AIM OF THE TASK -
When you find the line with "来压缩 JavaScript，（production 默认开启）" among the records below, reproduce it and each line after it exactly, ending with the line with "de tabela que".

EXCERPTED DATA -

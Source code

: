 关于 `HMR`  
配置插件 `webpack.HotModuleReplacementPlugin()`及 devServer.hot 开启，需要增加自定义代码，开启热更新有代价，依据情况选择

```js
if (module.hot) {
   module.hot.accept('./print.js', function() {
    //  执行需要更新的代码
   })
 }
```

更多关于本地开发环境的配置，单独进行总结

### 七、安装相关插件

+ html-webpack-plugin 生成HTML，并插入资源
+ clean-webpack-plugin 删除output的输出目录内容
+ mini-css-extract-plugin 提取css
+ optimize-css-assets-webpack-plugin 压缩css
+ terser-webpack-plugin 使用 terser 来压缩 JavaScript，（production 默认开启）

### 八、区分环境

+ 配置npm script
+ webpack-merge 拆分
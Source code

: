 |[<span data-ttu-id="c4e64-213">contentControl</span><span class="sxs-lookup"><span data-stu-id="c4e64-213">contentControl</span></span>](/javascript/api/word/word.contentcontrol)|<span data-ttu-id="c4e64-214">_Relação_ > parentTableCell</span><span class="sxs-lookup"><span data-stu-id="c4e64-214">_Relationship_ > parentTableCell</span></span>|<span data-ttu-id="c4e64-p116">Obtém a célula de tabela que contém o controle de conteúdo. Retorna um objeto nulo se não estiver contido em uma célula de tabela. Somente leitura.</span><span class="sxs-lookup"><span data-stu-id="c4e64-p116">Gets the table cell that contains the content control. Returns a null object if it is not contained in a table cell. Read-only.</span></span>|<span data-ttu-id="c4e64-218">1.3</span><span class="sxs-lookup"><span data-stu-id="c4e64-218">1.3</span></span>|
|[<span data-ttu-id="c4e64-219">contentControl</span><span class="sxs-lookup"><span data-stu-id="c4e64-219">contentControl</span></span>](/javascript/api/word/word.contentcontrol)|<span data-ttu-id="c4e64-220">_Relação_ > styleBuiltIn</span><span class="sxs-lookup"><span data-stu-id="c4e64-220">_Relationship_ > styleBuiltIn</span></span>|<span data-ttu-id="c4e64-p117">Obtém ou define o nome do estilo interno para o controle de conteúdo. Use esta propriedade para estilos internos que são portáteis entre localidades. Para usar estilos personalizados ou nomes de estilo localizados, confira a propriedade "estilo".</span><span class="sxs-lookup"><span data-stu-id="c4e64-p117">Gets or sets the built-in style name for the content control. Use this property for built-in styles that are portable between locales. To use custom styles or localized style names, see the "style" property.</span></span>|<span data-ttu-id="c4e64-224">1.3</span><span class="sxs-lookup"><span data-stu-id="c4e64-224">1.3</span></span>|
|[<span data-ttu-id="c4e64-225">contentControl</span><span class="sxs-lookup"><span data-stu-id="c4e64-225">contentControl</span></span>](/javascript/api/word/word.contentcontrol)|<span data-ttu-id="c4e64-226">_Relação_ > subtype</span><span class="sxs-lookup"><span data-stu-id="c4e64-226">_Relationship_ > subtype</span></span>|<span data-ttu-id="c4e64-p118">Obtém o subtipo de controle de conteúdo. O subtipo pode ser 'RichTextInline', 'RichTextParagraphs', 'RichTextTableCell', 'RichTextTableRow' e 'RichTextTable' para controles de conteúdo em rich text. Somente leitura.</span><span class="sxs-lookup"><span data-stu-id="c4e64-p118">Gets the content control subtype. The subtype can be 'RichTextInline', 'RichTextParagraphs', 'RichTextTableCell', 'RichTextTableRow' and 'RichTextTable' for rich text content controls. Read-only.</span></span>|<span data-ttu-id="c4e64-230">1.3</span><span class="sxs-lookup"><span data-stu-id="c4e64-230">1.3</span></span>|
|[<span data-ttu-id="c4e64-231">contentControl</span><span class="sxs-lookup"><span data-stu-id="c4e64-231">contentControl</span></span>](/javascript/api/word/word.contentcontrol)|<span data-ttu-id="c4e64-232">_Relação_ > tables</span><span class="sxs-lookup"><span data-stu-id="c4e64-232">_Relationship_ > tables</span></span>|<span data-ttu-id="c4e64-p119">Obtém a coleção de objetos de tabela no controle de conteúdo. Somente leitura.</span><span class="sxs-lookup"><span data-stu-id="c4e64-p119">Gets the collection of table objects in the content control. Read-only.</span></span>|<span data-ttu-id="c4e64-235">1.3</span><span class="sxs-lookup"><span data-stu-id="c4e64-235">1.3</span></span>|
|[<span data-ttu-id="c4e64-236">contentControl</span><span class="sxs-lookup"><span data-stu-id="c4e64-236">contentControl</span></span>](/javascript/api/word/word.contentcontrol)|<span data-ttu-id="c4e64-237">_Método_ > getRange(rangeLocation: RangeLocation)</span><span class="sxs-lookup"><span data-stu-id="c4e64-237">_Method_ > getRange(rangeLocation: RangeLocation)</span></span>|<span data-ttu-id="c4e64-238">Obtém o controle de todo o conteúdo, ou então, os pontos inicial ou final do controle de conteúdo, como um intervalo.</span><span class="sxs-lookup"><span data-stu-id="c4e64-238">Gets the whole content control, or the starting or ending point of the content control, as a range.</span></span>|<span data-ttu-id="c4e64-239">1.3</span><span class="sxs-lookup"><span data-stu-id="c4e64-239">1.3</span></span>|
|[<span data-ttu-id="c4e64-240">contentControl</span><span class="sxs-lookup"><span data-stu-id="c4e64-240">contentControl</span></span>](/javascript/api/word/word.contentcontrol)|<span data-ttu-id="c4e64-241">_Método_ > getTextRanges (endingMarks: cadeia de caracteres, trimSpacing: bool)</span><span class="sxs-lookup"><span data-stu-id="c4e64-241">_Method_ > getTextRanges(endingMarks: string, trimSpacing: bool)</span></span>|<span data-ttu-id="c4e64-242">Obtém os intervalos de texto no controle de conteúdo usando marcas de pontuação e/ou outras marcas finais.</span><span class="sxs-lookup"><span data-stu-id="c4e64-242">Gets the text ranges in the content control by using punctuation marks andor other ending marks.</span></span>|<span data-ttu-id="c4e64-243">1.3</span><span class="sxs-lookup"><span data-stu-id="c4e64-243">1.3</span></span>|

OUTPUT -
+ terser-webpack-plugin 使用 terser 来压缩 JavaScript，（production 默认开启）

### 八、区分环境

+ 配置npm script
+ webpack-merge 拆分
Source code

: |[<span data-ttu-id="c4e64-213">contentControl</span><span class="sxs-lookup"><span data-stu-id="c4e64-213">contentControl</span></span>](/javascript/api/word/word.contentcontrol)|<span data-ttu-id="c4e64-214">_Relação_ > parentTableCell</span><span class="sxs-lookup"><span data-stu-id="c4e64-214">_Relationship_ > parentTableCell</span></span>|<span data-ttu-id="c4e64-p116">Obtém a célula de tabela que contém o controle de conteúdo. Retorna um objeto nulo se não estiver contido em uma célula de tabela. Somente leitura.</span><span class="sxs-lookup"><span data-stu-id="c4e64-p116">Gets the table cell that contains the content control. Returns a null object if it is not contained in a table cell. Read-only.</span></span>|<span data-ttu-id="c4e64-218">1.3</span><span class="sxs-lookup"><span data-stu-id="c4e64-218">1.3</span></span>|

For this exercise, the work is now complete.